WHAT YOU HAVE TO DO: Going line by line through the records below, count those containing the word "pressing", then give only the count.

INFORMATION SUPPLIED:
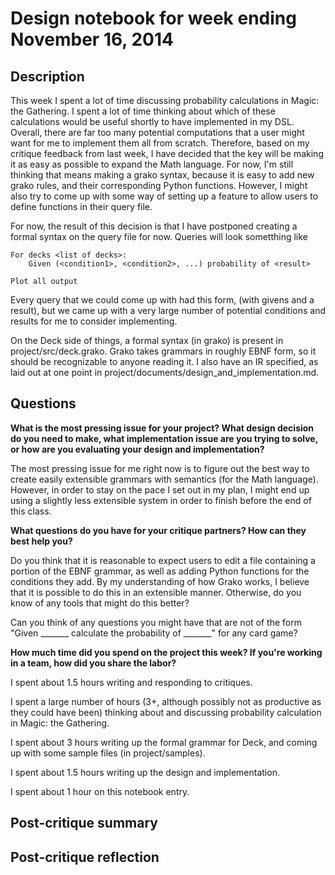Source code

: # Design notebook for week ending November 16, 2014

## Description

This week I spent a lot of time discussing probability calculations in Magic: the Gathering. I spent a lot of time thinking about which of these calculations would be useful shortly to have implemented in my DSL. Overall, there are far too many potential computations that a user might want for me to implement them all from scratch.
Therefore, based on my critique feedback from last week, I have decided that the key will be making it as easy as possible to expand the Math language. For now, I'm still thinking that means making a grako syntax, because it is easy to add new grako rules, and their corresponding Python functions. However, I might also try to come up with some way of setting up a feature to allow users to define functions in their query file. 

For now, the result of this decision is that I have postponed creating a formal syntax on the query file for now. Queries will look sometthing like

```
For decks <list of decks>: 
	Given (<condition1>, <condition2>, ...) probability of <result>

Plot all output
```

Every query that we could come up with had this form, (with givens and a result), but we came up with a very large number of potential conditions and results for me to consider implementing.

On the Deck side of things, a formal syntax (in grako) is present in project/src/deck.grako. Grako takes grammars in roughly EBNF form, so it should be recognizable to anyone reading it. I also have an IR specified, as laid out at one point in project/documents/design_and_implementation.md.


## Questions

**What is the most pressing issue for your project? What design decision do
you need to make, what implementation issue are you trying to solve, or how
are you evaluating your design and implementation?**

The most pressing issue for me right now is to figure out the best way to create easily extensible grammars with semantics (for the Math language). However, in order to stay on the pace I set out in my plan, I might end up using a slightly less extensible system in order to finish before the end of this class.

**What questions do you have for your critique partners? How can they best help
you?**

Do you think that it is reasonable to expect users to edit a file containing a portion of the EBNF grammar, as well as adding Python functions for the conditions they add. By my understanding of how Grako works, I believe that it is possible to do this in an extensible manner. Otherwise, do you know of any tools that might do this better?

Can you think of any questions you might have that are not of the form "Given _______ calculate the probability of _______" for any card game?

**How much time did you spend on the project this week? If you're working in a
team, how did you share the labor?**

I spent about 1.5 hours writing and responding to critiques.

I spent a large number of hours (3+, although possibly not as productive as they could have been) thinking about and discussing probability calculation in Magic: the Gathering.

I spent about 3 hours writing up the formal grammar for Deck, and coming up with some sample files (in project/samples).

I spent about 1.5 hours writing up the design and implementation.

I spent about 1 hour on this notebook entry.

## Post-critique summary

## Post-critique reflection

--

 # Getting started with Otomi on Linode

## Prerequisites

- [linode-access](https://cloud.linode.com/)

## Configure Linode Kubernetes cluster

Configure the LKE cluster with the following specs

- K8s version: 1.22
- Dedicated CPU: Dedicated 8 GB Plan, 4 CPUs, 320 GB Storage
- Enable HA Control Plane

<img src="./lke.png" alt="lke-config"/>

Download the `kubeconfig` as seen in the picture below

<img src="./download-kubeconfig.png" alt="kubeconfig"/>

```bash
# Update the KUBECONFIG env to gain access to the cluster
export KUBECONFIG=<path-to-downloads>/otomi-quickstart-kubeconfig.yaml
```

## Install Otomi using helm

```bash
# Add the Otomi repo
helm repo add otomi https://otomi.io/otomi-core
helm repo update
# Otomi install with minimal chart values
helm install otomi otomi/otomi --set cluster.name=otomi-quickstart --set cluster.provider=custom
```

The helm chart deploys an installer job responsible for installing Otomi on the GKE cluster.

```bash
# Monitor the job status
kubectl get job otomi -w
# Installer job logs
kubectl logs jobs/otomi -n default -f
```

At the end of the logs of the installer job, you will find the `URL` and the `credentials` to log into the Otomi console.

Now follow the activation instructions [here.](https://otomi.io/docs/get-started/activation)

--

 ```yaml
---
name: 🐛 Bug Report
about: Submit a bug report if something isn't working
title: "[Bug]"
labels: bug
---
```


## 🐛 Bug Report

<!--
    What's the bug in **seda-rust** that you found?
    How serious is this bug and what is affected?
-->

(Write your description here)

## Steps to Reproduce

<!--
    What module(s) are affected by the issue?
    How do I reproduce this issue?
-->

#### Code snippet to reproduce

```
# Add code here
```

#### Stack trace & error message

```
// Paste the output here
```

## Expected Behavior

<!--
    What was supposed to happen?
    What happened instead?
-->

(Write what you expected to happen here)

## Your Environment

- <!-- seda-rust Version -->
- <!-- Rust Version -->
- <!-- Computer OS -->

WRITTEN ANSWER: 2